ZIARAH KE ASISI
Basilika St. Fransiskus Asisi. Di lantai paling bawah gereja ini, ada makam St. Fransiskus.
Salah satu agenda kegiatan ad limina adalah kunjungan / ziarah ke Asisi. Demikianlah pada hari minggu, tanggal 2 Oktober 2011 yang lalu, para uskup berziarah ke Asisi. Perjalanan dari Roma ke Asisi membutuhkan waktu kira-kira 2,5 jam dengan bus. Jalanan amat lancar dan cuaca juga menyenangkan, baik bagi yang tua maupun yang muda. Di dalam rombongan para uskup kali ini, ada tertua sudah berusia 76 tahun, dan ada pula yang termuda berusia 50 tahun. Usia para uskup memang amat beragam.
Di dalam perjalanan itu, selain ada yang menyanyi lagu-lagu rohani, lagu-lagu nostalgia, lagu-lagu dalam bahasa Latin, ada juga yang menyanyi lagu ndangdut. Ternyata ada juga uskup yang suka lagu ndangdut. Itulah realita para uskup.... mereka berasal dari dunia, diambil dari dunia, "ditugaskan untuk membawa dunia kepada Allah".
Selain menyanyi, kami juga mendengarkan riwayat singkat Fransiskus Asisi. Dia adalah anak seorang pedagang kain yang amat kaya. Masa mudanya kacau, hidupnya penuh dengan foya-foya, dan uang orangtuanya banyak dipakai untuk hal-hal yang menyenangkan dirinya dan kawannya.
Pada suatu hari dia tergerak hati untuk membantu merenovasi gereja yang rusak dan hampir roboh. Dia ambil uang orangtuanya dan diberikan kepada pastor paroki. Pastor paroki itu menolak, dan uang itu akhirnya diberikan kepada pihak lain. Ketika orang tua Fransiskus tahu bahwa uangnya diambil oleh anaknya, dia marah besar. Fransiskus diusir dari rumah.
Fransiskus pergi dari rumah dengan pakaian seadanya, dan dia dipelihara oleh seorang uskup. Sejak saat itu, orangtuanya bukan lagi orangtua kandung, tetapi uskup yang telah memberikan perlindungan kepadanya. Dalam pencarian akan makna hidupnya, dia masuk ke gereja San Damiano. Ketika Injil dibacakan, dia merasa ada siraman kasih Allah yang luar biasa. Kasih Yesus begitu dia rasakan, dan dia merasa terpanggil untuk membaharui hidupnya yang kacau itu.

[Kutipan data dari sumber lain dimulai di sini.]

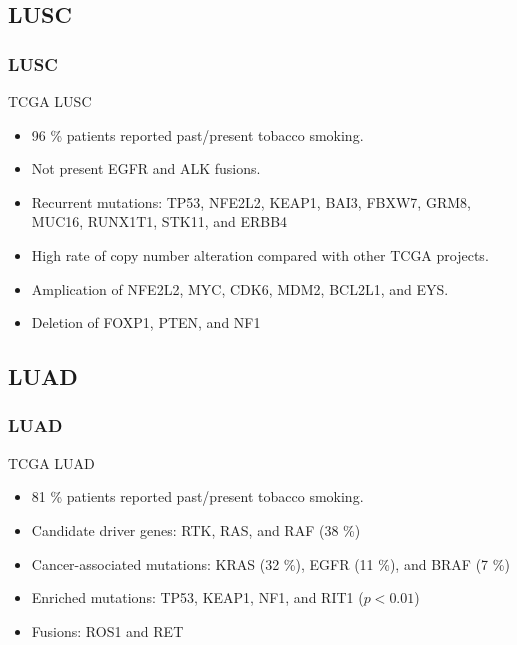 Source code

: \documentclass{beamer}
\begin{document}
    \subsection{LUSC}
    \begin{frame}
        \frametitle{LUSC}

        TCGA LUSC \cite{LUSC-1}
        \begin{itemize}
            \item 96 \% patients reported past/present tobacco smoking.
            \item Not present EGFR and ALK fusions.
            \item Recurrent mutations: TP53, NFE2L2, KEAP1, BAI3, FBXW7, GRM8, MUC16, RUNX1T1, STK11, and ERBB4
            \item High rate of copy number alteration compared with other TCGA projects.
            \item Amplication of NFE2L2, MYC, CDK6, MDM2, BCL2L1, and EYS.
            \item Deletion of FOXP1, PTEN, and NF1
        \end{itemize}
    \end{frame}

    \subsection{LUAD}
    \begin{frame}
        \frametitle{LUAD}

        TCGA LUAD \cite{LUAD-1}
        \begin{itemize}
            \item 81 \% patients reported past/present tobacco smoking.
            \item Candidate driver genes: RTK, RAS, and RAF (38 \%)
            \item Cancer-associated mutations: KRAS (32 \%), EGFR (11 \%), and BRAF (7 \%)
            \item Enriched mutations: TP53, KEAP1, NF1, and RIT1 ($p < 0.01$)
            \item Fusions: ROS1 and RET
        \end{itemize}
    \end{frame}
\end{document}
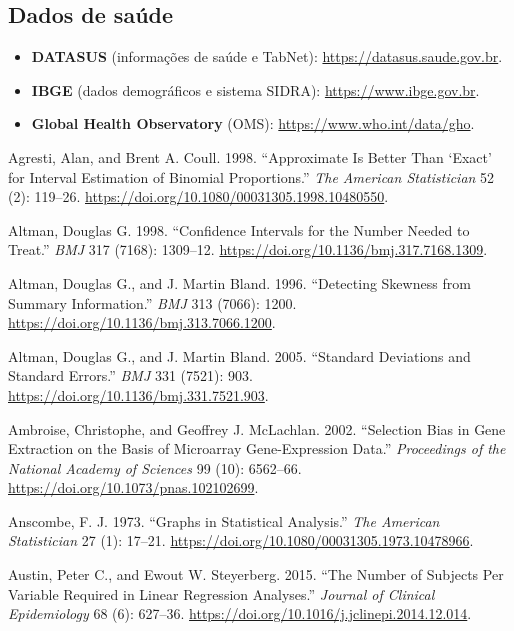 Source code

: \documentclass[
]{book}
\newlength{\cslhangindent}
\newenvironment{CSLReferences}[2] %
 {\begin{list}{}{%
  \setlength{\itemindent}{0pt}
  \setlength{\leftmargin}{0pt}
  \setlength{\parsep}{0pt}
  \ifodd #1
   \setlength{\leftmargin}{\cslhangindent}
   \setlength{\itemindent}{-1\cslhangindent}
  \fi
  \setlength{\itemsep}{#2\baselineskip}}}
 {\end{list}}
\providecommand{\tightlist}{%
  \setlength{\itemsep}{0pt}\setlength{\parskip}{0pt}}
\begin{document}
\subsection{Dados de saúde}\label{dados-de-sauxfade}

\begin{itemize}
\tightlist
\item
  \textbf{DATASUS} (informações de saúde e TabNet): \url{https://datasus.saude.gov.br}.
\item
  \textbf{IBGE} (dados demográficos e sistema SIDRA): \url{https://www.ibge.gov.br}.
\item
  \textbf{Global Health Observatory} (OMS): \url{https://www.who.int/data/gho}.
\end{itemize}

\protect{}\label{refs}
\begin{CSLReferences}{1}{1}
Agresti, Alan, and Brent A. Coull. 1998. {``Approximate Is Better Than {`Exact'} for Interval Estimation of Binomial Proportions.''} \emph{The American Statistician} 52 (2): 119--26. \url{https://doi.org/10.1080/00031305.1998.10480550}.

Altman, Douglas G. 1998. {``Confidence Intervals for the Number Needed to Treat.''} \emph{BMJ} 317 (7168): 1309--12. \url{https://doi.org/10.1136/bmj.317.7168.1309}.

Altman, Douglas G., and J. Martin Bland. 1996. {``Detecting Skewness from Summary Information.''} \emph{BMJ} 313 (7066): 1200. \url{https://doi.org/10.1136/bmj.313.7066.1200}.

Altman, Douglas G., and J. Martin Bland. 2005. {``Standard Deviations and Standard Errors.''} \emph{BMJ} 331 (7521): 903. \url{https://doi.org/10.1136/bmj.331.7521.903}.

Ambroise, Christophe, and Geoffrey J. McLachlan. 2002. {``Selection Bias in Gene Extraction on the Basis of Microarray Gene-Expression Data.''} \emph{Proceedings of the National Academy of Sciences} 99 (10): 6562--66. \url{https://doi.org/10.1073/pnas.102102699}.

Anscombe, F. J. 1973. {``Graphs in Statistical Analysis.''} \emph{The American Statistician} 27 (1): 17--21. \url{https://doi.org/10.1080/00031305.1973.10478966}.

Austin, Peter C., and Ewout W. Steyerberg. 2015. {``The Number of Subjects Per Variable Required in Linear Regression Analyses.''} \emph{Journal of Clinical Epidemiology} 68 (6): 627--36. \url{https://doi.org/10.1016/j.jclinepi.2014.12.014}.


\end{CSLReferences}
\end{document}
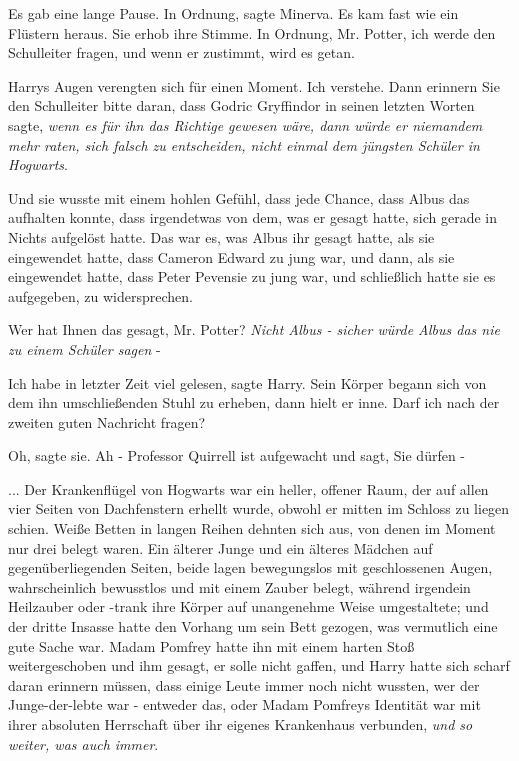 Es gab eine lange Pause. \glqq{}In Ordnung\grqq{}, sagte Minerva. Es kam fast wie
ein Flüstern heraus. Sie erhob ihre Stimme. \glqq{}In Ordnung, Mr. Potter, ich
werde den Schulleiter fragen, und wenn er zustimmt, wird es getan.\grqq{}

Harrys Augen verengten sich für einen Moment. \glqq{}Ich verstehe. Dann erinnern
Sie den Schulleiter bitte daran, dass Godric Gryffindor in seinen letzten Worten
sagte, \emph{wenn es für ihn das Richtige gewesen wäre, dann würde er niemandem
mehr raten, sich falsch zu entscheiden, nicht einmal dem jüngsten Schüler in
Hogwarts}.\grqq{}

Und sie wusste mit einem hohlen Gefühl, dass jede Chance, dass Albus das
aufhalten konnte, dass irgendetwas von dem, was er gesagt hatte, sich gerade in
Nichts aufgelöst hatte. Das war es, was Albus ihr gesagt hatte, als sie
eingewendet hatte, dass Cameron Edward zu jung war, und dann, als sie
eingewendet hatte, dass Peter Pevensie zu jung war, und schließlich hatte sie es
aufgegeben, zu widersprechen.

\glqq{}Wer hat Ihnen das gesagt, Mr. Potter?\grqq{} \emph{Nicht Albus - sicher
würde Albus das nie zu einem Schüler sagen} -

\glqq{}Ich habe in letzter Zeit viel gelesen\grqq{}, sagte Harry. Sein Körper
begann sich von dem ihn umschließenden Stuhl zu erheben, dann hielt er inne.
\glqq{}Darf ich nach der zweiten guten Nachricht fragen?\grqq{}

\glqq{}Oh\grqq{}, sagte sie. \glqq{}Ah - Professor Quirrell ist aufgewacht und
sagt, Sie dürfen -\grqq{}

... Der Krankenflügel von Hogwarts war ein heller, offener Raum, der auf allen
vier Seiten von Dachfenstern erhellt wurde, obwohl er mitten im Schloss zu
liegen schien. Weiße Betten in langen Reihen dehnten sich aus, von denen im
Moment nur drei belegt waren. Ein älterer Junge und ein älteres Mädchen auf
gegenüberliegenden Seiten, beide lagen bewegungslos mit geschlossenen Augen,
wahrscheinlich bewusstlos und mit einem Zauber belegt, während irgendein
Heilzauber oder -trank ihre Körper auf unangenehme Weise umgestaltete; und der
dritte Insasse hatte den Vorhang um sein Bett gezogen, was vermutlich eine gute
Sache war. Madam Pomfrey hatte ihn mit einem harten Stoß weitergeschoben und ihm
gesagt, er solle nicht gaffen, und Harry hatte sich scharf daran erinnern
müssen, dass einige Leute immer noch nicht wussten, wer der Junge-der-lebte war
- entweder das, oder Madam Pomfreys Identität war mit ihrer absoluten Herrschaft
über ihr eigenes Krankenhaus verbunden, \emph{und so weiter, was auch immer}.

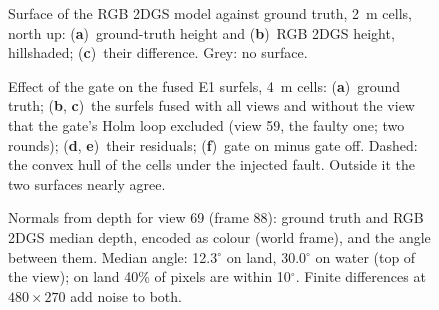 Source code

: \begin{figure}[!htbp]
\centering

\caption{Surface of the RGB 2DGS model against ground truth, 2~m cells, north up: (\textbf{a})~ground-truth
height and (\textbf{b})~RGB 2DGS height, hillshaded; (\textbf{c})~their difference. Grey: no surface.}
\label{fig:surfacergb}
\end{figure}

\begin{figure}[!htbp]
\centering

\caption{Effect of the gate on the fused E1 surfels, 4~m cells: (\textbf{a})~ground truth; (\textbf{b}, \textbf{c})~the
surfels fused with all views and without the view that the gate's Holm loop excluded (view 59, the
faulty one; two rounds); (\textbf{d}, \textbf{e})~their residuals; (\textbf{f})~gate on minus gate off. Dashed: the
convex hull of the cells under the injected fault. Outside it the two surfaces nearly agree.}
\label{fig:surfacegate}
\end{figure}

\begin{figure}[!htbp]
\centering

\caption{Normals from depth for view 69 (frame 88): ground truth and RGB 2DGS median depth, encoded as
colour (world frame), and the angle between them. Median angle: 12.3$^{\circ}$ on land, 30.0$^{\circ}$ on water
(top of the view); on land 40\% of pixels are within 10$^{\circ}$. Finite differences at $480\times270$ add
noise to both.}
\label{fig:surfacenormals}
\end{figure}
\FloatBarrier

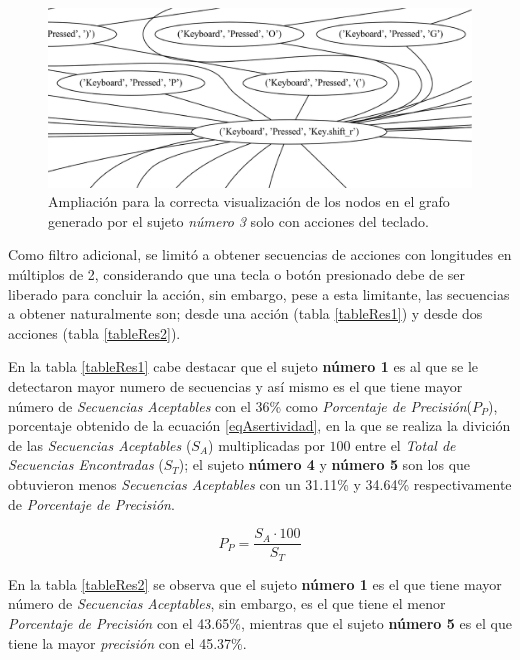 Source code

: \begin{figure}[h]
\centering
\includegraphics[width=1.0 \columnwidth]{chap5/Imagenes/MoreZKB150.eps}
\caption{Ampliaci\'on para la correcta visualizaci\'on de los nodos en el
 grafo generado por el sujeto \emph{n\'umero 3} solo con acciones del
 teclado.}
\label{fig:morezKB}
\end{figure}

\newpage

Como filtro adicional, se limit\'o a obtener secuencias de 
 acciones con longitudes en m\'ultiplos de 2, considerando que una tecla o 
 bot\'on presionado debe de ser liberado para concluir la acci\'on, sin 
 embargo, pese a esta limitante, las secuencias a obtener naturalmente son; 
 desde una acci\'on (tabla \ref{tableRes1}) y desde dos acciones (tabla 
 \ref{tableRes2}). 
 

En la tabla \ref{tableRes1} cabe destacar que el sujeto \textbf{n\'umero 1}
 es al que se le detectaron mayor numero de secuencias y as\'i mismo es el 
 que tiene mayor n\'umero de \emph{Secuencias Aceptables} con el 36\% como
 \emph{Porcentaje de Precisi\'on}($P_P$), porcentaje obtenido de la ecuaci\'on
 \ref{eqAsertividad}, en la que se realiza la divici\'on de las 
 \emph{Secuencias Aceptables} ($S_A$) multiplicadas por $100$ entre el 
 \emph{Total de Secuencias Encontradas} ($S_T$); el sujeto \textbf{n\'umero 
 4} y \textbf{n\'umero 5} son los que obtuvieron menos \emph{Secuencias
 Aceptables} con un 31.11\%  y 34.64\% respectivamente de \emph{Porcentaje
 de Precisi\'on}.


\begin{equation}
P_P = \dfrac{ S_A \cdot 100}{S_T}
\label{eqAsertividad}
\end{equation}
 
 
En la tabla \ref{tableRes2} se observa que el sujeto \textbf{n\'umero 1} es 
 el que tiene mayor n\'umero de \emph{Secuencias Aceptables}, sin embargo, 
 es el que tiene el menor \emph{Porcentaje de Precisi\'on} con el 43.65\%, 
 mientras que el sujeto \textbf{n\'umero 5} es el que tiene la mayor
 \emph{precisi\'on} con el 45.37\%.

Dia mulai meninggalkan hal-hal yang duniawi, berpakaian karung dan hidup dengan meminta-minta belas kasih orang. Dia bekerja keras mengumpulkan batu-batu untuk memperbaiki gereja yang hampir roboh itu. Banyak orang muda yang tertarik atas cara hidup Fransiskus itu, dan mulai menggabungkan diri. Tekadnya adalah hidup baik dengan taat kepada atasan, dan hidup dalam kemurnian. Itulah aturan dasar dari Fransiskus ketika dia memulai persekutuan hidup bersama dengan rekan-rekannya.
Dia diundang oleh Paus di Roma untuk menjelaskan anggaran dasar kehidupan kelompoknya itu. Disodorkan kepadanya aturan hidup biara yang sudah ada, namun semua itu ditolaknya, dan dengan singkat dia mengatakan kedua hal tadi: Tekadnya adalah hidup baik dengan taat kepada atasan, dan hidup dalam kemurnian. Atas kehendak baik Paus, Fransiskus mendapat ijin untuk "mencoba dulu apa yang telah direnungkan dan ditetapkan sebagai dasar persekutuan hidup mereka". Demikianlah,beberapa pokok penting yang sempat saya ingat dari cerita yang dibawakan oleh Mgr. Leo Laba Lajdar OFM.
Ketika kami tiba di Asisi, para peziarah sudah banyak sekali. Tempat yang dulunya sepi dan tidak memberikan sesuatu apa yang besar, kini menjadi tempat ziarah dan telah memberikan berkat bagi banyak orang. Di Tempat itu, ada 3 tempat istimewa: Gereja San Damiano, Gereja Santa Klara dan Gereja St. Fransiskus. Di masing-masing gereja ada makam orang kudus yang namanya dipakai untuk nama gereja itu.
Mgr. Mandagi, Mgr. Kerubim dan Mgr Niko berfoto di depan Basilika St. Fransiskus Asisi
Orang-orang dari pelbagai bangsa datang berziarah. Eropa dan Amerika bahkan Asia yang jauh dari daratan itu pun datang, untuk mengalami kasih Tuhan. Ada banyak imam, suster dan kaum awam muda yang "datang dan melihat apa yang ada di tempat-tempat ziarah itu". Nyatanya, ada banyak kaum muda yang menjhadi imam, suster dan biarawan-wati lainnya. Menjadi jelas, bahwa meski dunia ini sudah amat maju dan modern dengan segala perkembangan fasilitas, tokh tetap kerinduan akan Yang Ilahi dan rindu bersatu dan dicintai oleh Yang Ilahi tetaplah real dan ada.
Manusia rindu untuk bersyukur dan mewujudkan syukurnya bukan hanya di rumah, tetapi juga di tempat-tempat ziarah, agar gema dan pancaran kasih Tuhan yang telah dicurahkan kepada para kudus, juga dapat mereka rasakan. Pergi berziarah dapat membantu orang untuk makin dekat kepada Dia yang mencintai mereka. Gerak fisik dan jauh dari keluarga sering memungkinkan orang untuk "lebih berkorban, lebih merasakan keterbatasan diri, dan kerapuhan diri" sehingga rahmat Allah dapat bekerja dengan lebih dahsyat.